**WHAT TO WORK ON:** Go line by line through the data below, counting each one that has "Comment", and give the final count only.

**RECORDS SUPPLIED:**
※ ※ ※

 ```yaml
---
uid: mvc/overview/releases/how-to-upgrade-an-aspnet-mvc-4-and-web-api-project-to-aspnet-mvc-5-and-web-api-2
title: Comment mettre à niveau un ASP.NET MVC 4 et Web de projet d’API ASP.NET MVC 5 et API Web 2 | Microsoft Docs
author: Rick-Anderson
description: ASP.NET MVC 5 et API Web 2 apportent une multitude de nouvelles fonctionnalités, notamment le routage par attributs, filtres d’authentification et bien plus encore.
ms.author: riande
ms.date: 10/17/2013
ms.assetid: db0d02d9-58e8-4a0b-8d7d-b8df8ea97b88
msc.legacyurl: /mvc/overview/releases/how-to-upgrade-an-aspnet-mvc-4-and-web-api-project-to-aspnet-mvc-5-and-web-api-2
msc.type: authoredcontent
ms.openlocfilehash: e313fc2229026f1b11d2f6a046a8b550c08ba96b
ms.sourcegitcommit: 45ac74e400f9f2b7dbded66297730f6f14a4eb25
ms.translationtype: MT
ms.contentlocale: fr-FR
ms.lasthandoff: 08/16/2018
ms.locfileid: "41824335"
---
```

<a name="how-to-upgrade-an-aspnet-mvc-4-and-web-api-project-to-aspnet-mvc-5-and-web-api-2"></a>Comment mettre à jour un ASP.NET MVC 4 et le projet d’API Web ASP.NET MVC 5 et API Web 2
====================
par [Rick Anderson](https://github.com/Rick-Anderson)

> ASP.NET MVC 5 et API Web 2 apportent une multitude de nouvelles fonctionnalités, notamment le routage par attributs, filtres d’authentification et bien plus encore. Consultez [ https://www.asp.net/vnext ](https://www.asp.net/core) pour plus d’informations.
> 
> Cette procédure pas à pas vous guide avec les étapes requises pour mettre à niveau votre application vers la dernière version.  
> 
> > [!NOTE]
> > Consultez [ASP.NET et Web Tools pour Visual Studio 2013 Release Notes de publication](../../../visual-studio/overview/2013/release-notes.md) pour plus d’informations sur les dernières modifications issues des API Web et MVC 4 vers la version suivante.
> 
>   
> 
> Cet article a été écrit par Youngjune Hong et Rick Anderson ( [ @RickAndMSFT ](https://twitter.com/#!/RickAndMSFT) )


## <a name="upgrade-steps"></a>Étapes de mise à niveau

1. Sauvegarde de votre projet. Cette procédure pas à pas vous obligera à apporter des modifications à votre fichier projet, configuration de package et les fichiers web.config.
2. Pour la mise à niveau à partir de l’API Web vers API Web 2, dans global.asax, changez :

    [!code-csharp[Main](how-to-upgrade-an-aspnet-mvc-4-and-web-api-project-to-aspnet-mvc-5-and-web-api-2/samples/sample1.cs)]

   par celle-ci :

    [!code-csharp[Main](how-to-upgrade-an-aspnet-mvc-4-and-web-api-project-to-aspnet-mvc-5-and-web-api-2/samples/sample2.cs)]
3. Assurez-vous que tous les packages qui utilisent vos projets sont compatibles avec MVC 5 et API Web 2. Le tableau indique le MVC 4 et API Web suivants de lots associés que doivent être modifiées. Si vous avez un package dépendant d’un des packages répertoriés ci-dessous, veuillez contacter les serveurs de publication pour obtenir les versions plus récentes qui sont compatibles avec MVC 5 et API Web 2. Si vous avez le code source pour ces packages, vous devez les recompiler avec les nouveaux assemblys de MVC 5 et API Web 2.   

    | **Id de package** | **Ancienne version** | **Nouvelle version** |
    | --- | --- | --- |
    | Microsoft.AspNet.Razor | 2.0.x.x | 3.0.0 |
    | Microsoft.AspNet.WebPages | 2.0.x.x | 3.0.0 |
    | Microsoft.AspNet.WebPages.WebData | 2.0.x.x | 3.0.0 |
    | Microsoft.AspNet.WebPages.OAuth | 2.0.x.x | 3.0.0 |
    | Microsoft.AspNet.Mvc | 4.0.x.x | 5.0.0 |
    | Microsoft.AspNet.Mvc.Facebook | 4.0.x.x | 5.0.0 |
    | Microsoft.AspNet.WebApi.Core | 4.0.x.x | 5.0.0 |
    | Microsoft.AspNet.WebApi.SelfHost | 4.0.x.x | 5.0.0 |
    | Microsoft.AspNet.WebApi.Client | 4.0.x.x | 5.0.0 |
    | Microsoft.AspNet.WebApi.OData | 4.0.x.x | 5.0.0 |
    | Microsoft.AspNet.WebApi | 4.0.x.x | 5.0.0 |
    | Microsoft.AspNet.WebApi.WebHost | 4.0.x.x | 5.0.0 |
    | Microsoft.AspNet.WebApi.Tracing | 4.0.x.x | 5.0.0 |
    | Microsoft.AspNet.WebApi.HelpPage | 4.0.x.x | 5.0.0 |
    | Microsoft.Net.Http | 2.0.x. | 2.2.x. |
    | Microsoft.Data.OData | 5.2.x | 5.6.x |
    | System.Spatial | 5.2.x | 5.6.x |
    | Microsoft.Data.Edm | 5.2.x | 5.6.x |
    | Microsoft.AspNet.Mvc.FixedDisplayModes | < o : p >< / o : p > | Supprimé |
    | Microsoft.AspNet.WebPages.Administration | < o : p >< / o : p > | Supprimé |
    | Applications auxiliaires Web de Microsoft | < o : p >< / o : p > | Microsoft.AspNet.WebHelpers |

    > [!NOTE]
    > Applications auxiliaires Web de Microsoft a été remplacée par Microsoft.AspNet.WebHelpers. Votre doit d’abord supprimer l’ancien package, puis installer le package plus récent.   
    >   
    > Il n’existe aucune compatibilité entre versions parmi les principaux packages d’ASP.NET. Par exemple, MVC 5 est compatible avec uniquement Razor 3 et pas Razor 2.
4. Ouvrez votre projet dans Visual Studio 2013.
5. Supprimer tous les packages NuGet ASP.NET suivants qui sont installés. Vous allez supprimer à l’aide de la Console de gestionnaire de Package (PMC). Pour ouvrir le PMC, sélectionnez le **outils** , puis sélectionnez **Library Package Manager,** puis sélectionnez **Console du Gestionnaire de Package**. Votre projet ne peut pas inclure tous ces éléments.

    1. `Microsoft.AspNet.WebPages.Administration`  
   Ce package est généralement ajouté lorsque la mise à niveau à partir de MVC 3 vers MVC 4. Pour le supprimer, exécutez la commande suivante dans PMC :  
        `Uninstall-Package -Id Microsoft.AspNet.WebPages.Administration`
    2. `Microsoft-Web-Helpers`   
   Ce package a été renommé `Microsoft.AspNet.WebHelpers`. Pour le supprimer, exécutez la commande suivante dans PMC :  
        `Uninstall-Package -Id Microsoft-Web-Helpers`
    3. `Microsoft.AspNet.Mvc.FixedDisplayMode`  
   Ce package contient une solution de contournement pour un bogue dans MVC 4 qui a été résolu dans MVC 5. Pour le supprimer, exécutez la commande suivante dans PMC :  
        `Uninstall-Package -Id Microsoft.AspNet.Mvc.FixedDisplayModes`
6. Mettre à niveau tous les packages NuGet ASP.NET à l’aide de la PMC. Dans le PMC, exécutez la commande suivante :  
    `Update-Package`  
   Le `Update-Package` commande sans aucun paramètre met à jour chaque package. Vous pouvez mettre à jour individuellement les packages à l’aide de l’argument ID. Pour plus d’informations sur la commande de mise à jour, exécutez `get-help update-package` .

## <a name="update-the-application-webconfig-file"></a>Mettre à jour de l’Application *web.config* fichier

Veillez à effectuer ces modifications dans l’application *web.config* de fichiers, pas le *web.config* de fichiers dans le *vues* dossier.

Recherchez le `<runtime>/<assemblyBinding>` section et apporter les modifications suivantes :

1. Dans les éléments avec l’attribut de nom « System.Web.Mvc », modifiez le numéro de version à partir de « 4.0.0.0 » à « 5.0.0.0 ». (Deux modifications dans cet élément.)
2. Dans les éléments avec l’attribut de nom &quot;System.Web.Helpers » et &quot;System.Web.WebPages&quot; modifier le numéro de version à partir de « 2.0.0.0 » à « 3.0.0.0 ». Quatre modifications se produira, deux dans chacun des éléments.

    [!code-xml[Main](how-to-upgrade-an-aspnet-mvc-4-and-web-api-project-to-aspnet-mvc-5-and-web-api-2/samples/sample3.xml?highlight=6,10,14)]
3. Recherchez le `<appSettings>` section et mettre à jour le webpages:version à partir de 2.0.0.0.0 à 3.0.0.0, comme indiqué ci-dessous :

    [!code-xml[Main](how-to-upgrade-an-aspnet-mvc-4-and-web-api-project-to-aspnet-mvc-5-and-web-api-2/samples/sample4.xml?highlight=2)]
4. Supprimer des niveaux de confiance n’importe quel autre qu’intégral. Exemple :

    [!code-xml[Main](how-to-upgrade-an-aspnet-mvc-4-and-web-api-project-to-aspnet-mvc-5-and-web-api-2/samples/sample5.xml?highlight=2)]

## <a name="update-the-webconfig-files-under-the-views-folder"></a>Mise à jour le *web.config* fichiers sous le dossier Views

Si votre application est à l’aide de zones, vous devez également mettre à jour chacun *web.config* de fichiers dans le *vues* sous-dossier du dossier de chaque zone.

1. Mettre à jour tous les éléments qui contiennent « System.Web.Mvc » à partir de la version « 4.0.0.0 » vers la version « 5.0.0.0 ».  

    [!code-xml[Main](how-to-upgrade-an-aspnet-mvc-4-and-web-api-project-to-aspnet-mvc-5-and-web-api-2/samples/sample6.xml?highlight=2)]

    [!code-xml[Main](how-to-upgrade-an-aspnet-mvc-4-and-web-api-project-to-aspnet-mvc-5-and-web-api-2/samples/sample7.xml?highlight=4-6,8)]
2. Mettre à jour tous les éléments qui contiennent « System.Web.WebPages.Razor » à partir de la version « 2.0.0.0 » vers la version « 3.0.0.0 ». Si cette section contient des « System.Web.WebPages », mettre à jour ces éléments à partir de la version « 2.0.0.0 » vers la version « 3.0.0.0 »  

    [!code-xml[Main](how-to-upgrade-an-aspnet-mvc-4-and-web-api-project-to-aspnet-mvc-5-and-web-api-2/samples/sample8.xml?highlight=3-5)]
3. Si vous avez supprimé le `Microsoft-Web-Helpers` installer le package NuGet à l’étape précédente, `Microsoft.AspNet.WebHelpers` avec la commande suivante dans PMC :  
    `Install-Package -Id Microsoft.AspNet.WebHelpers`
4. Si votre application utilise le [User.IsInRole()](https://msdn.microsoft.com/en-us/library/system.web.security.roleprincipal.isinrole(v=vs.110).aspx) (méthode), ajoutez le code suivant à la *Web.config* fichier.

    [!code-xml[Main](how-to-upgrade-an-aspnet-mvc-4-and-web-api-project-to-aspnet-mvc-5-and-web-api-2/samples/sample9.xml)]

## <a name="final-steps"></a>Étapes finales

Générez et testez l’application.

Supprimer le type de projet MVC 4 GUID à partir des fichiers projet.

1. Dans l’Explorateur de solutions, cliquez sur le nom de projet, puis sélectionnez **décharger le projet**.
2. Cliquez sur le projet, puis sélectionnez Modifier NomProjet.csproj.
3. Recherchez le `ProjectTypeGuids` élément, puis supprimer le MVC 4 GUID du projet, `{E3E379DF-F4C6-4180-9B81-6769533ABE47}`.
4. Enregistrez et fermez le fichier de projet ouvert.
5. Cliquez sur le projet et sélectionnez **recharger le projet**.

※ ※ ※

**ANSWER BOX:** 2